AIM OF THE TASK – Take the entries that follow and return exactly the lines from the one holding "Users can search" through the one holding "PGUSER=<your postgres username>", both included. Nothing else is needed.

AVAILABLE RECORDS –

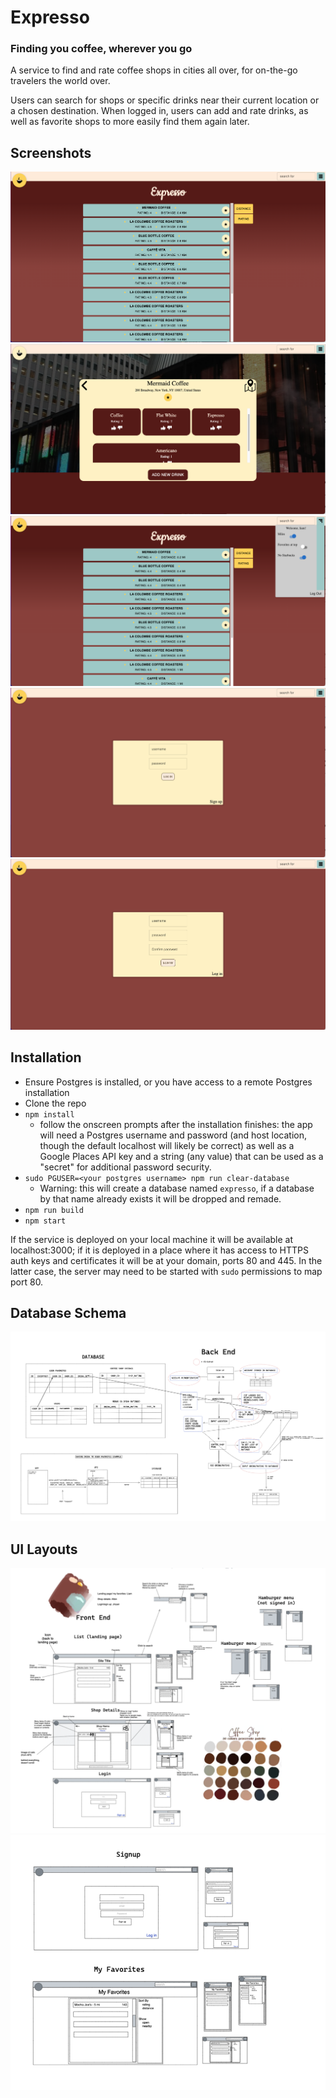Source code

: # Expresso
### Finding you coffee, wherever you go

A service to find and rate coffee shops in cities all over, for on-the-go travelers the world over.

Users can search for shops or specific drinks near their current location or a chosen destination. When logged in, users can add and rate drinks, as well as favorite shops to more easily find them again later.
## Screenshots

![](./admin/Landing.png)
![](./admin/Details.png)
![](./admin/Options.png)
![](./admin/Login.png)
![](./admin/Signup.png)

## Installation
- Ensure Postgres is installed, or you have access to a remote Postgres installation
- Clone the repo
- `npm install`
  - follow the onscreen prompts after the installation finishes: the app will need a Postgres username and password (and host location, though the default localhost will likely be correct) as well as a Google Places API key and a string (any value) that can be used as a "secret" for additional password security.
- `sudo PGUSER=<your postgres username> npm run clear-database`
  - Warning: this will create a database named `expresso`, if a database by that name already exists it will be dropped and remade.
- `npm run build`
- `npm start`

If the service is deployed on your local machine it will be available at localhost:3000; if it is deployed in a place where it has access to HTTPS auth keys and certificates it will be at your domain, ports 80 and 445. In the latter case, the server may need to be started with `sudo` permissions to map port 80.

## Database Schema
![](./admin/Schema.png)

## UI Layouts
![](./admin/Designs1.png)
![](./admin/Designs2.png)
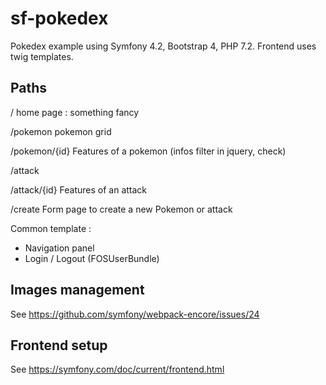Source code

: # sf-pokedex

Pokedex example using Symfony 4.2, Bootstrap 4, PHP 7.2.
Frontend uses twig templates.

## Paths

/
home page : something fancy

/pokemon
pokemon grid

/pokemon/{id}
Features of a pokemon (infos filter in jquery, check)

/attack

/attack/{id}
Features of an attack

/create
Form page to create a new Pokemon or attack

Common template :
- Navigation panel
- Login / Logout (FOSUserBundle)

## Images management

See https://github.com/symfony/webpack-encore/issues/24

## Frontend setup

See https://symfony.com/doc/current/frontend.html
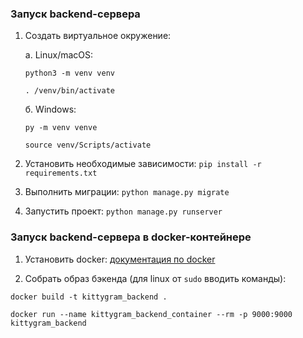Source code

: ### Запуск backend-сервера

1. Создать виртуальное окружение:

    a. Linux/macOS:

    `python3 -m venv venv`

    `. /venv/bin/activate`

    б. Windows:

    `py -m venv venve`

    `source venv/Scripts/activate`

2. Установить необходимые зависимости: `pip install -r requirements.txt`

3. Выполнить миграции: `python manage.py migrate`

4. Запустить проект: `python manage.py runserver`

### Запуск backend-сервера в docker-контейнере

1. Установить docker: [документация по docker](https://docs.docker.com/engine/install/)

2. Собрать образ бэкенда (для linux от `sudo` вводить команды):

`docker build -t kittygram_backend .`

`docker run --name kittygram_backend_container --rm -p 9000:9000 kittygram_backend`
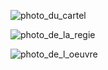 ![photo_du_cartel](https://user-images.githubusercontent.com/93718179/154784649-0f12d361-ac38-43f8-95e0-9594f23670c8.jpg)

![photo_de_la_regie](https://user-images.githubusercontent.com/93718179/154784653-694b301d-b0fd-48a7-8499-8d9099aba52f.jpg)

![photo_de_l_oeuvre](https://user-images.githubusercontent.com/93718179/154784654-bc33eeeb-7dc2-43c6-a655-496240e514cd.jpg)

SOLUTION TO THIS EXERCISE –
Users can search for shops or specific drinks near their current location or a chosen destination. When logged in, users can add and rate drinks, as well as favorite shops to more easily find them again later.
## Screenshots

![](./admin/Landing.png)
![](./admin/Details.png)
![](./admin/Options.png)
![](./admin/Login.png)
![](./admin/Signup.png)

## Installation
- Ensure Postgres is installed, or you have access to a remote Postgres installation
- Clone the repo
- `npm install`
  - follow the onscreen prompts after the installation finishes: the app will need a Postgres username and password (and host location, though the default localhost will likely be correct) as well as a Google Places API key and a string (any value) that can be used as a "secret" for additional password security.
- `sudo PGUSER=<your postgres username> npm run clear-database`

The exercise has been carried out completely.